(Stored records)
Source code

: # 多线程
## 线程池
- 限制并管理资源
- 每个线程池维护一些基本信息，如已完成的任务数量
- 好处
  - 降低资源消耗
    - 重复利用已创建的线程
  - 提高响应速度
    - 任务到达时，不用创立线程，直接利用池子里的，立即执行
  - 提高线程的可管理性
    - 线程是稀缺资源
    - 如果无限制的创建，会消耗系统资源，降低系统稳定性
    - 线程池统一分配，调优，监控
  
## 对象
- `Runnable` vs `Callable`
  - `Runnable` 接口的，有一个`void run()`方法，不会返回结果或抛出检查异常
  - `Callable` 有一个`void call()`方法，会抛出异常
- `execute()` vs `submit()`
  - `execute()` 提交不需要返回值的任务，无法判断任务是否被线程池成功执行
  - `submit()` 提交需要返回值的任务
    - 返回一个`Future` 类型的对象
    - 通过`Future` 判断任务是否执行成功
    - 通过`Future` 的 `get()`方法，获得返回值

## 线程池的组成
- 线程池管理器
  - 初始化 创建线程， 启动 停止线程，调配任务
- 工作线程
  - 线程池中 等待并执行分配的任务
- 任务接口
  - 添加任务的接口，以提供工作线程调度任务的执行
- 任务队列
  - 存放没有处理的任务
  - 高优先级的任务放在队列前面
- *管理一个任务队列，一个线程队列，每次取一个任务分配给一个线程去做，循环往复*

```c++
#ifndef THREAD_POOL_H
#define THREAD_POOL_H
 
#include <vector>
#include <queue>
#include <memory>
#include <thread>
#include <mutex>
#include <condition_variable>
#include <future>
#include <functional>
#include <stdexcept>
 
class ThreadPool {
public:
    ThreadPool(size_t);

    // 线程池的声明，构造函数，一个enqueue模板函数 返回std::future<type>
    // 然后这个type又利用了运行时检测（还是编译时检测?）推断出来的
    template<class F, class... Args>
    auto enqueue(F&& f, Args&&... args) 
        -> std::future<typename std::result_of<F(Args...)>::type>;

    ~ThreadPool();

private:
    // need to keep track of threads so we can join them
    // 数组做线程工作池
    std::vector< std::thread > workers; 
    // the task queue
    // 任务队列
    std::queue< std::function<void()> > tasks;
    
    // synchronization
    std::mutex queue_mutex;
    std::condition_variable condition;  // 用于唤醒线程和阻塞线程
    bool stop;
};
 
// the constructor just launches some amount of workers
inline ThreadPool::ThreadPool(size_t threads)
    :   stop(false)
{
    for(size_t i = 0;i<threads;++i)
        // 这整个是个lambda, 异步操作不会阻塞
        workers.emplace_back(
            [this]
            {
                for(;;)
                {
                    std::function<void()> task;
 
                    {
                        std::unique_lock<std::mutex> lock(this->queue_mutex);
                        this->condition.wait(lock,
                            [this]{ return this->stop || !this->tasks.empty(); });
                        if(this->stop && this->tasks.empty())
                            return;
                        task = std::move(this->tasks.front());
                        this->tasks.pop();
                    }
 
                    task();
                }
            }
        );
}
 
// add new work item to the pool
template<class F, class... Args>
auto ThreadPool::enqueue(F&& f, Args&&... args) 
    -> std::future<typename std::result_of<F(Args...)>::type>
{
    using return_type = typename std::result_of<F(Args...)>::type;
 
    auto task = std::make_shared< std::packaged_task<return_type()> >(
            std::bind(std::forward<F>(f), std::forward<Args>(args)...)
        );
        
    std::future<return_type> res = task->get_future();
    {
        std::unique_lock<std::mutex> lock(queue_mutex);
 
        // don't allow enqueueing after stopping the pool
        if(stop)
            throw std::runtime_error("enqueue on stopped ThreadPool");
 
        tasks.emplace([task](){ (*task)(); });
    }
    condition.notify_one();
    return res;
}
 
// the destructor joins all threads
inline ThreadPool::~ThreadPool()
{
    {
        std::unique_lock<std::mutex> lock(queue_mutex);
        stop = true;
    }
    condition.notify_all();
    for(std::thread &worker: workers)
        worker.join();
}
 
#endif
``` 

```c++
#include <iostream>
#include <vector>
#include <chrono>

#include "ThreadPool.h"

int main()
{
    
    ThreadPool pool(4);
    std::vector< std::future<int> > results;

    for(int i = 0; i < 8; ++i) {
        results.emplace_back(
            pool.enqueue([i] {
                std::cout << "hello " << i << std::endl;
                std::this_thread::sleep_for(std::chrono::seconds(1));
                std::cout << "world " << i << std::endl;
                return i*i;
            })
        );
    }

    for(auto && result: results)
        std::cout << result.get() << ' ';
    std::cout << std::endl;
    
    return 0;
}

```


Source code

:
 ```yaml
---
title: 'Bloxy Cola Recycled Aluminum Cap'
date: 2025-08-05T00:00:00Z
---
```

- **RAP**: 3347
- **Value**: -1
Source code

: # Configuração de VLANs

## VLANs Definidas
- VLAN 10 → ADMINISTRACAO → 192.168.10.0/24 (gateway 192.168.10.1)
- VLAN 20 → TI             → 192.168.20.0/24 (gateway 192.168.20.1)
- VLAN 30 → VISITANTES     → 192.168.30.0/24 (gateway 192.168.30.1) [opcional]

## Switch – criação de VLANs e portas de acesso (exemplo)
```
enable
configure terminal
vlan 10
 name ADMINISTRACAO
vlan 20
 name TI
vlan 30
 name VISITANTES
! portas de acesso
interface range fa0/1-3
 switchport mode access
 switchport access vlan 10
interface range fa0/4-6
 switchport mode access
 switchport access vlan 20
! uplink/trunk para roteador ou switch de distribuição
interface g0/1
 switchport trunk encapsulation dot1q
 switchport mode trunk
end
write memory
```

* **INSTRUCTIONS TO FOLLOW**
Keeping every word in place, restate the entries above.

* **TASK RESPONSE**
Source code

: # 多线程
## 线程池
- 限制并管理资源
- 每个线程池维护一些基本信息，如已完成的任务数量
- 好处
  - 降低资源消耗
    - 重复利用已创建的线程
  - 提高响应速度
    - 任务到达时，不用创立线程，直接利用池子里的，立即执行
  - 提高线程的可管理性
    - 线程是稀缺资源
    - 如果无限制的创建，会消耗系统资源，降低系统稳定性
    - 线程池统一分配，调优，监控
  
## 对象
- `Runnable` vs `Callable`
  - `Runnable` 接口的，有一个`void run()`方法，不会返回结果或抛出检查异常
  - `Callable` 有一个`void call()`方法，会抛出异常
- `execute()` vs `submit()`
  - `execute()` 提交不需要返回值的任务，无法判断任务是否被线程池成功执行
  - `submit()` 提交需要返回值的任务
    - 返回一个`Future` 类型的对象
    - 通过`Future` 判断任务是否执行成功
    - 通过`Future` 的 `get()`方法，获得返回值

## 线程池的组成
- 线程池管理器
  - 初始化 创建线程， 启动 停止线程，调配任务
- 工作线程
  - 线程池中 等待并执行分配的任务
- 任务接口
  - 添加任务的接口，以提供工作线程调度任务的执行
- 任务队列
  - 存放没有处理的任务
  - 高优先级的任务放在队列前面
- *管理一个任务队列，一个线程队列，每次取一个任务分配给一个线程去做，循环往复*

```c++
#ifndef THREAD_POOL_H
#define THREAD_POOL_H
 
#include <vector>
#include <queue>
#include <memory>
#include <thread>
#include <mutex>
#include <condition_variable>
#include <future>
#include <functional>
#include <stdexcept>
 
class ThreadPool {
public:
    ThreadPool(size_t);

    // 线程池的声明，构造函数，一个enqueue模板函数 返回std::future<type>
    // 然后这个type又利用了运行时检测（还是编译时检测?）推断出来的
    template<class F, class... Args>
    auto enqueue(F&& f, Args&&... args) 
        -> std::future<typename std::result_of<F(Args...)>::type>;

    ~ThreadPool();

private:
    // need to keep track of threads so we can join them
    // 数组做线程工作池
    std::vector< std::thread > workers; 
    // the task queue
    // 任务队列
    std::queue< std::function<void()> > tasks;
    
    // synchronization
    std::mutex queue_mutex;
    std::condition_variable condition;  // 用于唤醒线程和阻塞线程
    bool stop;
};
 
// the constructor just launches some amount of workers
inline ThreadPool::ThreadPool(size_t threads)
    :   stop(false)
{
    for(size_t i = 0;i<threads;++i)
        // 这整个是个lambda, 异步操作不会阻塞
        workers.emplace_back(
            [this]
            {
                for(;;)
                {
                    std::function<void()> task;
 
                    {
                        std::unique_lock<std::mutex> lock(this->queue_mutex);
                        this->condition.wait(lock,
                            [this]{ return this->stop || !this->tasks.empty(); });
                        if(this->stop && this->tasks.empty())
                            return;
                        task = std::move(this->tasks.front());
                        this->tasks.pop();
                    }
 
                    task();
                }
            }
        );
}
 
// add new work item to the pool
template<class F, class... Args>
auto ThreadPool::enqueue(F&& f, Args&&... args) 
    -> std::future<typename std::result_of<F(Args...)>::type>
{
    using return_type = typename std::result_of<F(Args...)>::type;
 
    auto task = std::make_shared< std::packaged_task<return_type()> >(
            std::bind(std::forward<F>(f), std::forward<Args>(args)...)
        );
        
    std::future<return_type> res = task->get_future();
    {
        std::unique_lock<std::mutex> lock(queue_mutex);
 
        // don't allow enqueueing after stopping the pool
        if(stop)
            throw std::runtime_error("enqueue on stopped ThreadPool");
 
        tasks.emplace([task](){ (*task)(); });
    }
    condition.notify_one();
    return res;
}
 
// the destructor joins all threads
inline ThreadPool::~ThreadPool()
{
    {
        std::unique_lock<std::mutex> lock(queue_mutex);
        stop = true;
    }
    condition.notify_all();
    for(std::thread &worker: workers)
        worker.join();
}
 
#endif
``` 

```c++
#include <iostream>
#include <vector>
#include <chrono>

#include "ThreadPool.h"

int main()
{
    
    ThreadPool pool(4);
    std::vector< std::future<int> > results;

    for(int i = 0; i < 8; ++i) {
        results.emplace_back(
            pool.enqueue([i] {
                std::cout << "hello " << i << std::endl;
                std::this_thread::sleep_for(std::chrono::seconds(1));
                std::cout << "world " << i << std::endl;
                return i*i;
            })
        );
    }

    for(auto && result: results)
        std::cout << result.get() << ' ';
    std::cout << std::endl;
    
    return 0;
}

```


Source code

:
 ```yaml
---
title: 'Bloxy Cola Recycled Aluminum Cap'
date: 2025-08-05T00:00:00Z
---
```

- **RAP**: 3347
- **Value**: -1
Source code

: # Configuração de VLANs

## VLANs Definidas
- VLAN 10 → ADMINISTRACAO → 192.168.10.0/24 (gateway 192.168.10.1)
- VLAN 20 → TI             → 192.168.20.0/24 (gateway 192.168.20.1)
- VLAN 30 → VISITANTES     → 192.168.30.0/24 (gateway 192.168.30.1) [opcional]

## Switch – criação de VLANs e portas de acesso (exemplo)
```
enable
configure terminal
vlan 10
 name ADMINISTRACAO
vlan 20
 name TI
vlan 30
 name VISITANTES
! portas de acesso
interface range fa0/1-3
 switchport mode access
 switchport access vlan 10
interface range fa0/4-6
 switchport mode access
 switchport access vlan 20
! uplink/trunk para roteador ou switch de distribuição
interface g0/1
 switchport trunk encapsulation dot1q
 switchport mode trunk
end
write memory
```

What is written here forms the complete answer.